Joe Duffy’s mentor at RTÉ was Gay Byrne, so of course when Gay exited this life, it was no surprise to see Joe take over as interviewer of THE MEANING OF LIFE (RTÉ ONE). This week he interviewed EU Commissioner Mairead McGuinness.
The setting was Ardee Community School, Ardee being Mairead’s home town. She was from a big family – eight of them round the table, plus an uncle. Sport? Very little of that. When your father makes his living from mixed farming, there was always work – picking fruit, helping with the harvest, farming in general.
Her father was quiet and ‘adored’ her mother. He’d be the hesitant one, she’d be more positive. Their father lived by the Latin motto Labore est Orare’ – to work is to pray. His mother’s guiding dictum was ‘If you give, you will get more in return’.
They were a Catholic family of their time –the rosary, Sunday Mass, confession, communion. After the waves of scandal rocked the Catholic Church, her mother ‘was less inclined to go to Mass’.

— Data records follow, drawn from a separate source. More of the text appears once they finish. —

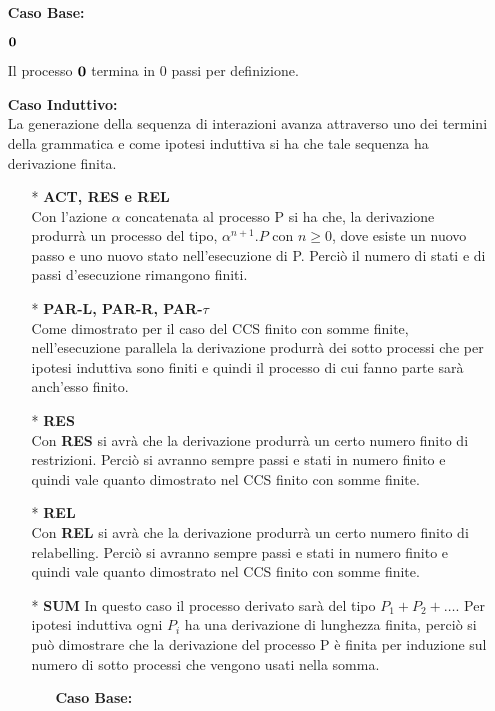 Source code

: \begin{itemize}
	\item[] \textbf{Caso Base:} \mbox{}
	
	$\mathbf{0}$
	
	Il processo $\mathbf{0}$ termina in 0 passi per definizione.
	\\
	\item[] \textbf{Caso Induttivo:} \mbox{}
	\\
	La generazione della sequenza di interazioni avanza attraverso uno dei termini della grammatica e come ipotesi induttiva si ha che tale sequenza ha derivazione finita.
	\begin{itemize}
		
		\item[*] \textbf{ACT, RES e REL}
		\\
		Con l'azione $\alpha$ concatenata al processo P si ha che, la derivazione produrrà un processo del tipo, \(\alpha^{n+1}.P\) con \(n \geq 0\), dove esiste un nuovo passo e uno nuovo stato nell'esecuzione di P. Perciò il numero di stati e di passi d'esecuzione rimangono finiti.
		\\
		\item[*] \textbf{PAR-L, PAR-R, PAR-$\tau$}
		\\
		Come dimostrato per il caso del CCS finito con somme finite, nell'esecuzione parallela la derivazione produrrà dei sotto processi che per ipotesi induttiva sono finiti e quindi il processo di cui fanno parte sarà anch'esso finito.
		\\
		\item[*] \textbf{RES}
		\\
		Con \textbf{RES} si avrà che la derivazione produrrà un certo numero finito di restrizioni. Perciò si avranno sempre passi e stati in numero finito e quindi vale quanto dimostrato nel CCS finito con somme finite.
		\\
		\item[*] \textbf{REL}
		\\
		Con \textbf{REL} si avrà che la derivazione produrrà un certo numero finito di relabelling. Perciò si avranno sempre passi e stati in numero finito e quindi vale quanto dimostrato nel CCS finito con somme finite.
		\\
		\item[*] \textbf{SUM}
		In questo caso il processo derivato sarà del tipo \(P_1+P_2+\ldots\). Per ipotesi induttiva ogni \(P_i\) ha una derivazione di lunghezza finita, perciò si può dimostrare che la derivazione del processo P è finita per induzione sul numero di sotto processi che vengono usati nella somma. \\
		\begin{itemize}
			\item[] \textbf{Caso Base:} \mbox{}
			

\end{itemize}
\end{itemize}
\end{itemize}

At times Dufffy’s lack of follow-up questions was bewildering. For example, Mairead’s father shot himself in the foot (yes, literally, Virginia) in a serious accident; their house – thatched – caught fire and went up in a ball of flames, leaving their mother with serious leg burns. Both of which events sound catastrophic, but Joe bounced on to asking Mairead about going to UCD (‘I was devastated leaving home’). She started studying Science but then moved over to study subjects that led her to journalism, which in turn led her to politics.
She used get very upset when people would deface her election posters, blacking out teeth etc. She also had too many people telling her what to do and what to say, to the point where she “lost buckets of weight’. She was even tempted to abandon politics but mercifully didn’t – “It’s such a huge honour to be elected. But In our house, my work is not the be-all and the end-all. Football is.”
She met the Pope and as she was leaving he asked “Will you pray for me?” Mairead was impressed with this display of ‘vulnerability’. She’s a Catholic : when she loses something the first person addressed is St Anthony. But she doesn’t do confession – why focus on the bad bits and not the good bits?
Does she believe in God? ‘I believe in the force of Nature’ is her answer. Walking with her dog Sam she’ll pray, but not in the old way.
Joe wants to know what she’ll say if she gets to the ‘pearly gates’. She said she didn’t see the afterlife in terms of gates. She believes in an afterlife, but is less worried now about how God looks and so on. “I don’t need all of those answers and I’m not troubled by not having them.’
Mairead McGuinness is an intelligent, highly interesting woman. Joe Duffy is a turgid interviewer.